A Hole In The Wall

A Hole In The Wall

Clare Dreyer propagates a new downtown boutique, a ‘satellite’ of the original TopSide

9 min read

By Kailan Manandic

McCall has very little in common with a big city—trees still outnumber buildings, the water is pristine, and the mindset of its residents tends to favor conservation over consumption.

But one overlapping feature, and one of the biggest local attractions, is the rich culture that the local community of artists and creatives has cultivated over the past decade. As the small town continues to grow, so does the budding art scene, with opportunities for performing arts, gallery showcases, and even an evolving fashion.

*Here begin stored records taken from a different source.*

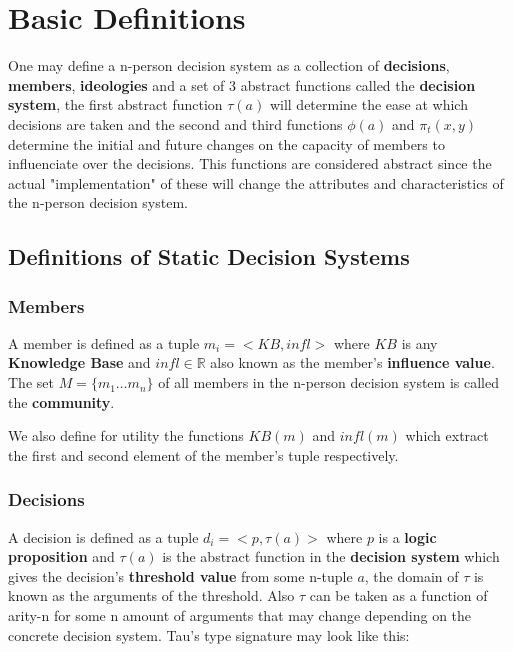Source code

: % 
%
\section{Basic Definitions}\label{basic definitions}

One may define a n-person decision system as a collection of \textbf{decisions}, \textbf{members}, \textbf{ideologies} and a set of 3 abstract functions called the \textbf{decision system}, the first abstract function $\tau(a)$ will determine the ease at which decisions are taken and the second and third functions $\phi(a)$ and $\pi_{t}(x, y)$ determine the initial and future changes on the capacity of members to influenciate over the decisions. This functions are considered abstract since the actual "implementation" of these will change the attributes and characteristics of the n-person decision system.

\subsection{Definitions of Static Decision Systems}

\subsubsection{Members} 

A member is defined as a tuple $m_{i}=<KB, infl>$ where $KB$ is any \textbf{Knowledge Base} and $infl\in\mathbb{R}$ also known as the member's \textbf{influence value}. The set $M = \{m_{1} \ldots m_{n}\}$ of all members in the n-person decision system is called the \textbf{community}.

We also define for utility the functions $KB(m)$ and $infl(m)$ which extract the first and second element of the member's tuple respectively.

\subsubsection{Decisions} 

A decision is defined as a tuple $d_{i}=<p,\tau(a)>$ where $p$ is a \textbf{logic proposition} and $\tau(a)$ is the abstract function in the \textbf{decision system} which gives the decision's \textbf{threshold value} from some n-tuple $a$, the domain of $\tau$ is known as the arguments of the threshold. Also $\tau$ can be taken as a function of arity-n for some n amount of arguments that may change depending on the concrete decision system. Tau's type signature may look like this:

Fashion is a direct expression of oneself; consciously or not, clothing is a direct result of how a person wants the world to perceive them. Shirts, shoes, pants, glasses, belts, bracelets, and hats all play into an individual’s self-image.

Clare Dreyer understands that more than most—her successful storefront, TopSide Boutique and Salon is a testament to her keen fashion sense. But as always, Dreyer strives to break the mold of the typical rustic mountain athletic style she sees every day, encouraging others to do the same and add something daring to their wardrobes.

“I like creating a space that’s a little bit more creative and outside of people’s comfort zone,” Dreyer says. “I just want to provide something different and unique, because everyone needs new things to see. So, I want to show them—you can be creative, too. You can step out of your box and not be comfortable all the time.”

About a mile up Warren Wagon Road, TopSide still embodies Dreyer’s idea of a creative space. It’s full of colorful fabrics, vibrant scents, warm company, and enough interesting items to occupy local fashionistas for a few hours, all handpicked by Dreyer. But the location is lacking in exposure and walkability.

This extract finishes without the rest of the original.